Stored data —

============

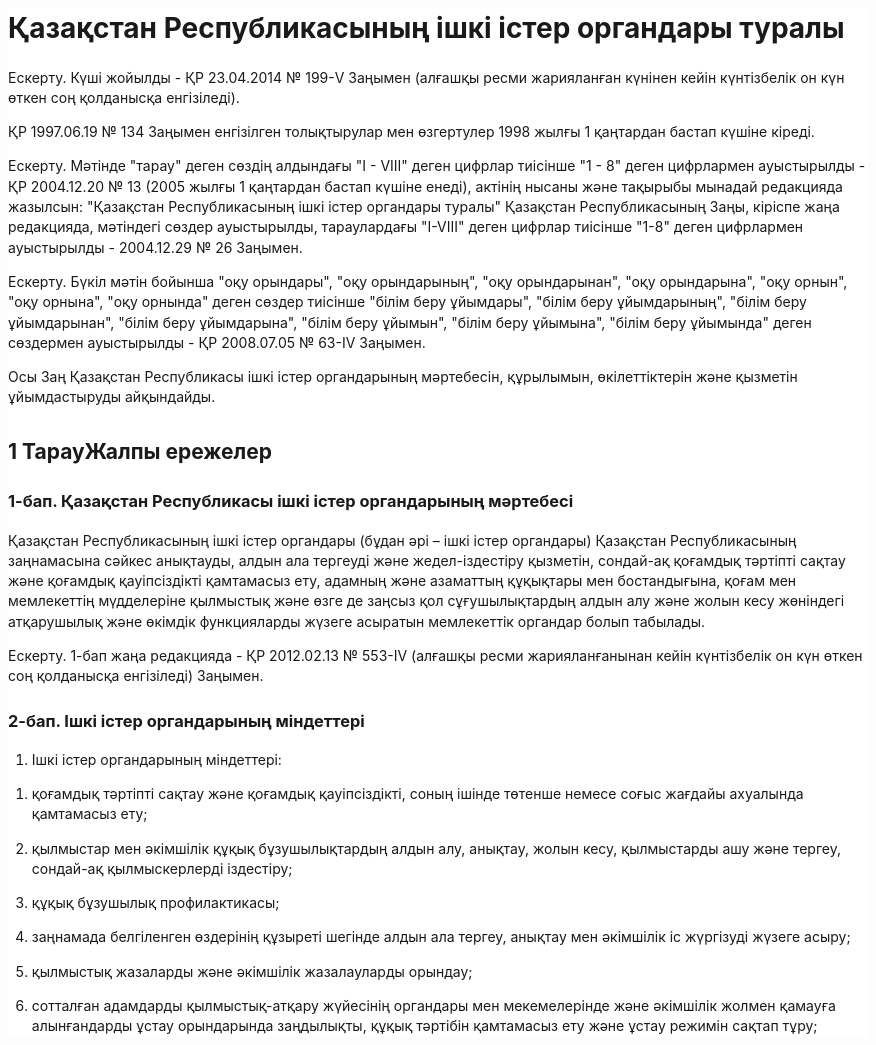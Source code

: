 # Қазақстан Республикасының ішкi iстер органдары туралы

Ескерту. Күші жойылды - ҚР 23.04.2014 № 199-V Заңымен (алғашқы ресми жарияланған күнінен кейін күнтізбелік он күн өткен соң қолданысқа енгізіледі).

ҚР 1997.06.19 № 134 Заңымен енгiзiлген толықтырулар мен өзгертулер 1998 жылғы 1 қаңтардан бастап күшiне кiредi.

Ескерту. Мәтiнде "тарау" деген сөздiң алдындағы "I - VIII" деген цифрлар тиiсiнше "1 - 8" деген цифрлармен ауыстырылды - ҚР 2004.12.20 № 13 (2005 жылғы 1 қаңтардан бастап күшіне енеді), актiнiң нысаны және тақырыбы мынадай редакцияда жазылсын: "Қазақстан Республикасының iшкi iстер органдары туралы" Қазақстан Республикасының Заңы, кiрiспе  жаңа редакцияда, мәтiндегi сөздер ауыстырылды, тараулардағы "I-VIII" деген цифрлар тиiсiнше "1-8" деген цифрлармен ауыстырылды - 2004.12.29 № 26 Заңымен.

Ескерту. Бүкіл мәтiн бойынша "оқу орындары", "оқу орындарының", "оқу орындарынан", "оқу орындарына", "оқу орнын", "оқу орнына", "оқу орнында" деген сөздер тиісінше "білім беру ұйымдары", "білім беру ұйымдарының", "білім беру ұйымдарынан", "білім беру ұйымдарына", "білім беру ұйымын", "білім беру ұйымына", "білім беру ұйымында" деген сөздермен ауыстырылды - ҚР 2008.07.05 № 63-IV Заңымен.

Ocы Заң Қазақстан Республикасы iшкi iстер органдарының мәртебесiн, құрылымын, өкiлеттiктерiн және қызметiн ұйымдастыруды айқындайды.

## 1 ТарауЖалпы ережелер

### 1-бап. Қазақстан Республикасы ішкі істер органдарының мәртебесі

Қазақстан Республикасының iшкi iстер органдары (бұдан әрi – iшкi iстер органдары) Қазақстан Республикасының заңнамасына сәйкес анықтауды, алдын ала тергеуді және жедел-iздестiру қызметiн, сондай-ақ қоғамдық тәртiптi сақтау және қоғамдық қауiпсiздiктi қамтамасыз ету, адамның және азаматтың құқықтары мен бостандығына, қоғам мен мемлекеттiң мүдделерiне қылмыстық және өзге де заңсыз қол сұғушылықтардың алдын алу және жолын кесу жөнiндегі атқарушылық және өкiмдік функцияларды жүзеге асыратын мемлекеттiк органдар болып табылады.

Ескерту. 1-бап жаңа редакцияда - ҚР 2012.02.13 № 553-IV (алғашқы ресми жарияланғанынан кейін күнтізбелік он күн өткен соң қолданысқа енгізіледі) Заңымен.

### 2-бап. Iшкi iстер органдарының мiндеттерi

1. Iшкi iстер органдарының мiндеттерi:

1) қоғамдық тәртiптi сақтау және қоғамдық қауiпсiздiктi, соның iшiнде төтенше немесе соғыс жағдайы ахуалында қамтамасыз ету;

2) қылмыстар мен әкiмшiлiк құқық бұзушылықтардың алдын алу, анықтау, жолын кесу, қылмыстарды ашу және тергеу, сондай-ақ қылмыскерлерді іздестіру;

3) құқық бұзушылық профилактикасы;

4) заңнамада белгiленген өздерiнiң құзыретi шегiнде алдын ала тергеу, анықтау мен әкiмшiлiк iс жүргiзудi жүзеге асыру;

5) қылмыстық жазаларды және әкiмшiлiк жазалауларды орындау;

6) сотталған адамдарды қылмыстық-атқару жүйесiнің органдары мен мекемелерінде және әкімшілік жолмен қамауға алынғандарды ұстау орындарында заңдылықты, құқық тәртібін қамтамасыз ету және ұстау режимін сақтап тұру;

============

Locate the line with "### 2-бап. Iшкi iстер органдарының мiндеттерi" in the entries above; extract it and every line after it, verbatim.

Worked solution —
### 2-бап. Iшкi iстер органдарының мiндеттерi

1. Iшкi iстер органдарының мiндеттерi:

1) қоғамдық тәртiптi сақтау және қоғамдық қауiпсiздiктi, соның iшiнде төтенше немесе соғыс жағдайы ахуалында қамтамасыз ету;

2) қылмыстар мен әкiмшiлiк құқық бұзушылықтардың алдын алу, анықтау, жолын кесу, қылмыстарды ашу және тергеу, сондай-ақ қылмыскерлерді іздестіру;

3) құқық бұзушылық профилактикасы;

4) заңнамада белгiленген өздерiнiң құзыретi шегiнде алдын ала тергеу, анықтау мен әкiмшiлiк iс жүргiзудi жүзеге асыру;

5) қылмыстық жазаларды және әкiмшiлiк жазалауларды орындау;

6) сотталған адамдарды қылмыстық-атқару жүйесiнің органдары мен мекемелерінде және әкімшілік жолмен қамауға алынғандарды ұстау орындарында заңдылықты, құқық тәртібін қамтамасыз ету және ұстау режимін сақтап тұру;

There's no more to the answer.